AG: Um dos temas, “Vaga”, começamos a tocar ainda nos concertos de apresentação do álbum “A Sombra” e é um tema que nasce ao vivo, da improvisação em ensaios e concertos, e que foi crescendo ao longo do tempo. O tema “Meia Voz” aconteceu de uma forma completamente diferente: começou como um exercício de estúdio em que quisemos experimentar outras abordagens e técnicas, incluindo a participação de um pequeno coro.

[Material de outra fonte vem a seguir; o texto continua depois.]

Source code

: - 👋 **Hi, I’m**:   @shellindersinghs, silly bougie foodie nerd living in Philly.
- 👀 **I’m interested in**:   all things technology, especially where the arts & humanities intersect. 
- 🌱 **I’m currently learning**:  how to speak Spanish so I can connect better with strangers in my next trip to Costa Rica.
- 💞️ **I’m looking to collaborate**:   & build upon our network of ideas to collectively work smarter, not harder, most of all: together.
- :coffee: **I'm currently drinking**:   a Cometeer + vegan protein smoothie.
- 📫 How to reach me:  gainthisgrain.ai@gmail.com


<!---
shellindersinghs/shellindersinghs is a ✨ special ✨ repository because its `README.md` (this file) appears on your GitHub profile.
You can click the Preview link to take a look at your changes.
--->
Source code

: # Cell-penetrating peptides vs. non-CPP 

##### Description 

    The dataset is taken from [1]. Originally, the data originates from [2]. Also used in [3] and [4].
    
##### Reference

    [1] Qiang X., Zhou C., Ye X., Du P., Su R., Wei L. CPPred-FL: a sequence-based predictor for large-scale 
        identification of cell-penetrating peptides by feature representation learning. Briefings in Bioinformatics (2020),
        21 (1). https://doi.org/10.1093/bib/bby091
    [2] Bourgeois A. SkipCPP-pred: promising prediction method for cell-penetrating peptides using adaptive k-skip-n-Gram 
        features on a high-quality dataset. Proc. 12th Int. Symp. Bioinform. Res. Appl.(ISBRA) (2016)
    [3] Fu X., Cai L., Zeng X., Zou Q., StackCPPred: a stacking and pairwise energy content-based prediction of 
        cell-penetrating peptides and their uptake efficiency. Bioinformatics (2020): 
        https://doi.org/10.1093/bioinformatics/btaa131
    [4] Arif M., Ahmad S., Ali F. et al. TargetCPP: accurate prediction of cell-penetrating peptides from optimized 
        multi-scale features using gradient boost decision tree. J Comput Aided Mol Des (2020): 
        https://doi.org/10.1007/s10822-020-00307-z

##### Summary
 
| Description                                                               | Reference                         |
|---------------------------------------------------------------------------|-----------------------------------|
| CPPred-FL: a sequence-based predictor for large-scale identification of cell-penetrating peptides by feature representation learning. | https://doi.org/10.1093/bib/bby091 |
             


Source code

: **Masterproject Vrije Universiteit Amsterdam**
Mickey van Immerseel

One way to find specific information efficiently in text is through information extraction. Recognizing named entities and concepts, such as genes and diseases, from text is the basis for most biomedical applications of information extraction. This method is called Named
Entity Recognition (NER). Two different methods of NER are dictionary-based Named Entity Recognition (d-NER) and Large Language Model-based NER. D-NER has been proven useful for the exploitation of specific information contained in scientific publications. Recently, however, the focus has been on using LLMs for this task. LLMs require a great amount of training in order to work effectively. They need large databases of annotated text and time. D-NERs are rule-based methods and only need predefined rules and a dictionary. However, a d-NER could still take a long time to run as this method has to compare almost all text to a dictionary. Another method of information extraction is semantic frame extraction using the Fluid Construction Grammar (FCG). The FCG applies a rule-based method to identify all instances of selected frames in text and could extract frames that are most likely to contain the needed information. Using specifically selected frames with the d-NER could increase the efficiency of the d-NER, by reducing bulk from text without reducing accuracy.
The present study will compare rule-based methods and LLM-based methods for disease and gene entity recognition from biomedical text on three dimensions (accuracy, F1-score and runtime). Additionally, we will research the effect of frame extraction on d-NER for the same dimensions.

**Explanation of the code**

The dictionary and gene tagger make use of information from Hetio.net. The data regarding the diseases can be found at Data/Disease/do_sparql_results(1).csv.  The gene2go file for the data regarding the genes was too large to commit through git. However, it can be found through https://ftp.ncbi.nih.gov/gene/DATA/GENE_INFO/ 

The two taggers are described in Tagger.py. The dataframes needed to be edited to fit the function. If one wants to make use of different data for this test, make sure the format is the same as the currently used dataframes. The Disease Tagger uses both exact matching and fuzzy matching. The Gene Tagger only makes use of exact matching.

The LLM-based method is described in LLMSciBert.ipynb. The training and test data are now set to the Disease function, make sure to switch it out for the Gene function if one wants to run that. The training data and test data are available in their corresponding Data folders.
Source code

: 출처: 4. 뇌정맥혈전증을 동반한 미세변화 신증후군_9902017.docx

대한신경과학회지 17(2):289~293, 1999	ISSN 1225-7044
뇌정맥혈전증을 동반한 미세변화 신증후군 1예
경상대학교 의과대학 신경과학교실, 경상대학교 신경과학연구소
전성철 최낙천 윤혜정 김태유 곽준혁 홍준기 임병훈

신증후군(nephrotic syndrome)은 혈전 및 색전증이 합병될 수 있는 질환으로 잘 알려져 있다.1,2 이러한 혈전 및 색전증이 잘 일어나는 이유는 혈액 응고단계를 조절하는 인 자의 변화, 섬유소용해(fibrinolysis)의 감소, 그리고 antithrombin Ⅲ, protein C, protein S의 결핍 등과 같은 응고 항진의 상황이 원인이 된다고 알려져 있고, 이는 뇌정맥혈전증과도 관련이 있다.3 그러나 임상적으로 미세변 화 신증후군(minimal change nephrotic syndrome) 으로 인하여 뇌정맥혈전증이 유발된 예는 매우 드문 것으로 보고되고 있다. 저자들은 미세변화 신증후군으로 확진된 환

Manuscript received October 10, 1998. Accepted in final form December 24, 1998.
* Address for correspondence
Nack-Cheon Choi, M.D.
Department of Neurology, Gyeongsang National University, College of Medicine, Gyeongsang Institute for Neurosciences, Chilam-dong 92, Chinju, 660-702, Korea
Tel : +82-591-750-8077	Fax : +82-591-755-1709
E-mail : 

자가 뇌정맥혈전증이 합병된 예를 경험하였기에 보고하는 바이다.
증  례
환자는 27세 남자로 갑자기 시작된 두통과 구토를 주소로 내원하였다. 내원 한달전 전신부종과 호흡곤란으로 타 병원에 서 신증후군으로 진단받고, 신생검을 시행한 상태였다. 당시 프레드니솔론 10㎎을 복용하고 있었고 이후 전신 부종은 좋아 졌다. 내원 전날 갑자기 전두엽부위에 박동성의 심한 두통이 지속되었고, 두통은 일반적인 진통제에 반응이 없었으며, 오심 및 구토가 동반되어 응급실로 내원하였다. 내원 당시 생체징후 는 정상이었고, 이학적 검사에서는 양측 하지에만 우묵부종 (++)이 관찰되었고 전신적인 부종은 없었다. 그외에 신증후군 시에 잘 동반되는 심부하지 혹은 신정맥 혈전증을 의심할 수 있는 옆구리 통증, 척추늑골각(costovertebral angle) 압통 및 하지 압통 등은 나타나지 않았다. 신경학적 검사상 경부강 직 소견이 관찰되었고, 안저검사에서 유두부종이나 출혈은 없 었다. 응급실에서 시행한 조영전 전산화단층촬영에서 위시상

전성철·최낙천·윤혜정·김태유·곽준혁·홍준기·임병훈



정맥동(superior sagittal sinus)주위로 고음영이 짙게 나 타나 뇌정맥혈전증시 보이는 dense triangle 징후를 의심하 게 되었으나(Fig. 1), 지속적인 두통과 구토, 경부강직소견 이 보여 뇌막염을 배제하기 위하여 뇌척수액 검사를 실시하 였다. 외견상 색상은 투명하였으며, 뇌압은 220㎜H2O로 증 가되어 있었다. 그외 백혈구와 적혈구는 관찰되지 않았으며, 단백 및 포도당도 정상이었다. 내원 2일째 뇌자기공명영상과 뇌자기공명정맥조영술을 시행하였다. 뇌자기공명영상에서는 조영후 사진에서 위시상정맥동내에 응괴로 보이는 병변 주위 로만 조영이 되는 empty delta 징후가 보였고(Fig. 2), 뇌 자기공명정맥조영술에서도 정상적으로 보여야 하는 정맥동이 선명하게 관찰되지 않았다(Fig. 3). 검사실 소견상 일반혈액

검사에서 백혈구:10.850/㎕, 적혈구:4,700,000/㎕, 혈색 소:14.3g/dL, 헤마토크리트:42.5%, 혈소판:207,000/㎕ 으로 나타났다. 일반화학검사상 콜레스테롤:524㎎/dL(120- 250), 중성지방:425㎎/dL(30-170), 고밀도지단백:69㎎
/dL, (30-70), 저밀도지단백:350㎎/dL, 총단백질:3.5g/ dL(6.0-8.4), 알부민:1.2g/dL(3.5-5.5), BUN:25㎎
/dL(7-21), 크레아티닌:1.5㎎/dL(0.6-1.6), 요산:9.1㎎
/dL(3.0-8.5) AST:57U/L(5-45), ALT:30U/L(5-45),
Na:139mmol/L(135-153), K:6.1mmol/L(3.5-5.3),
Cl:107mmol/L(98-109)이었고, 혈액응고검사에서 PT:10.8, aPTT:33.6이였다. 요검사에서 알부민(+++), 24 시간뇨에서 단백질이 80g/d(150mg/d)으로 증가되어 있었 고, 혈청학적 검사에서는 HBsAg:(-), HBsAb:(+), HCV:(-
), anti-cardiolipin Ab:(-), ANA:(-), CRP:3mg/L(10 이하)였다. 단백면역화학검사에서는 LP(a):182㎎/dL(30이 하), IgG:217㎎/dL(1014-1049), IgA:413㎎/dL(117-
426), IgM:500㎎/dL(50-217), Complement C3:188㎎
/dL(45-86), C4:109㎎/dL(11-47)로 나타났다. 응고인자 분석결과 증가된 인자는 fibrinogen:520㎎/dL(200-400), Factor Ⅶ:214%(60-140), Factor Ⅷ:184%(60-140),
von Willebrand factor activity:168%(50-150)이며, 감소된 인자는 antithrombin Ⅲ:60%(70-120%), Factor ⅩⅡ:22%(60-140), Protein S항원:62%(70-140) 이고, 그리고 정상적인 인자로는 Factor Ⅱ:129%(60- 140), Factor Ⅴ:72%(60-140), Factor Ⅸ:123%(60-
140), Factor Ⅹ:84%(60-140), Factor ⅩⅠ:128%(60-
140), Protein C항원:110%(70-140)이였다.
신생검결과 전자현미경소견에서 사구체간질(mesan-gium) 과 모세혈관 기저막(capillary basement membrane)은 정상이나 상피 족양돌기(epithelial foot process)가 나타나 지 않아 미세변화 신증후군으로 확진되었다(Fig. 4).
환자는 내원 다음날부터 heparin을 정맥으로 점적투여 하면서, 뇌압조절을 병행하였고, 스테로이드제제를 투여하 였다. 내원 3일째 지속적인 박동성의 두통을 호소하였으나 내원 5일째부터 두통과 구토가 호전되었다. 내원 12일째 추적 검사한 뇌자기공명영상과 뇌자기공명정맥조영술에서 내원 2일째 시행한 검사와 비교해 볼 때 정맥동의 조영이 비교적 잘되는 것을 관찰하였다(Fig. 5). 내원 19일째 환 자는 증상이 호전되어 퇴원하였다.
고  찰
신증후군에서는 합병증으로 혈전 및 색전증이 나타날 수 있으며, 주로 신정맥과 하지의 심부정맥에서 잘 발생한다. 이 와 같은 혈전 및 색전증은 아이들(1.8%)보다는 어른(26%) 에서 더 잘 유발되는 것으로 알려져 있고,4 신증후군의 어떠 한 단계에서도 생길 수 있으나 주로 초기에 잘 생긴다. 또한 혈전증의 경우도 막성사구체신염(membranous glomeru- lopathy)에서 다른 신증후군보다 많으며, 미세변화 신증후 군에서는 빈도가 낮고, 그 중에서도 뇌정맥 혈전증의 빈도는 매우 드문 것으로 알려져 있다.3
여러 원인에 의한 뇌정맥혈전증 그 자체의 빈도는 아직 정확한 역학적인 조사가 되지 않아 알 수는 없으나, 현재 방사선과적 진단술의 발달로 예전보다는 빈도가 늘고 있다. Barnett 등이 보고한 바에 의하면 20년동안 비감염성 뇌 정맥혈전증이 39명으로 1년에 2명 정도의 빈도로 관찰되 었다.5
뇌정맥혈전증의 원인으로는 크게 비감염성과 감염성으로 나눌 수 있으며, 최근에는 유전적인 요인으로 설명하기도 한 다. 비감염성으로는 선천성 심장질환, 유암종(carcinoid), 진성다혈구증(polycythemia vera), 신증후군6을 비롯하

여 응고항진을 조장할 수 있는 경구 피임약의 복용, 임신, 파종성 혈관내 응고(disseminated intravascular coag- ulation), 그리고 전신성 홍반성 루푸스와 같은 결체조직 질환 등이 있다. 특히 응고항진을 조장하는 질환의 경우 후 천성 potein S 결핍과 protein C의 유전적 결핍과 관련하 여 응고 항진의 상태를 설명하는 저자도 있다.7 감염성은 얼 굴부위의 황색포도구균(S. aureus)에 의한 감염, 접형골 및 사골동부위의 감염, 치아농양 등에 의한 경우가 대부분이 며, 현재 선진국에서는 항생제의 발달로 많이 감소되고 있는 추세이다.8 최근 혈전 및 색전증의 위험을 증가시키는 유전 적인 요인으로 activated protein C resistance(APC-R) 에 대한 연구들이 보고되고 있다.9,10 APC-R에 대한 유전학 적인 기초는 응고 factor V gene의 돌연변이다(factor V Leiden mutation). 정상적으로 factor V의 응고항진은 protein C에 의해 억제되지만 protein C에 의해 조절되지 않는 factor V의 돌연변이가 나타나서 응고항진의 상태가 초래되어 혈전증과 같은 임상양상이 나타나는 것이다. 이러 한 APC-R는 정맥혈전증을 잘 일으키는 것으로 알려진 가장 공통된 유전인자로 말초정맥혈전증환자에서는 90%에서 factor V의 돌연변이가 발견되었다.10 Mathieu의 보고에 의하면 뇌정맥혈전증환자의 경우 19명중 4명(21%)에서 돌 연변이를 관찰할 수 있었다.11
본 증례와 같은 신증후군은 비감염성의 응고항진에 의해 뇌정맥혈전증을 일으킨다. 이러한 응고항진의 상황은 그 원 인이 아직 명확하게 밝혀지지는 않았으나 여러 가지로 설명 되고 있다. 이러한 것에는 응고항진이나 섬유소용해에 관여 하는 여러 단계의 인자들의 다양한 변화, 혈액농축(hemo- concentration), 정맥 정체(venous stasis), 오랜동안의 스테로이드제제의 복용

Como um próximo longa duração ainda está em fase bastante embrionária, e como achamos que estes dois temas eram bastante autônomos e complementares entre si, decidimos gravar e lançar assim, num formato mais curto.
Quais foram as principais diferenças na composição entre este disco e o primeiro?
AG: Cada tema é sempre diferente, mas diríamos que os temas de “Murmúrio” são quase duas faces de uma mesma moeda. O nosso método oscila entre a reunião de ideias que nascem de improvisação livre e o trabalho meticuloso em alguns arranjos ou pormenores. Estes temas representam, cada um, os dois extremos dessas abordagens.
Que mensagem é que vocês dão às bandas portuguesas que estão a começar?
JT: É preciso ter muita perseverança e estares a fazer as coisas pelos motivos certos. É importante uma pessoa saber o porquê de estar a fazer aquilo e o que é que quer fazer.
Eu lembro-me que ao início gostava mais do trabalho de estúdio (compôr e produzir) do que da parte ao vivo, e entretanto a coisa inverteu-se um bocado...
AG: Pegando um bocado na cena do Filipe Melo que eu disse há bocado, a honestidade é muito importante e têm de fazer a cena por gosto, porque este é um meio sobrelotado. Façam as coisas pelas razões certas!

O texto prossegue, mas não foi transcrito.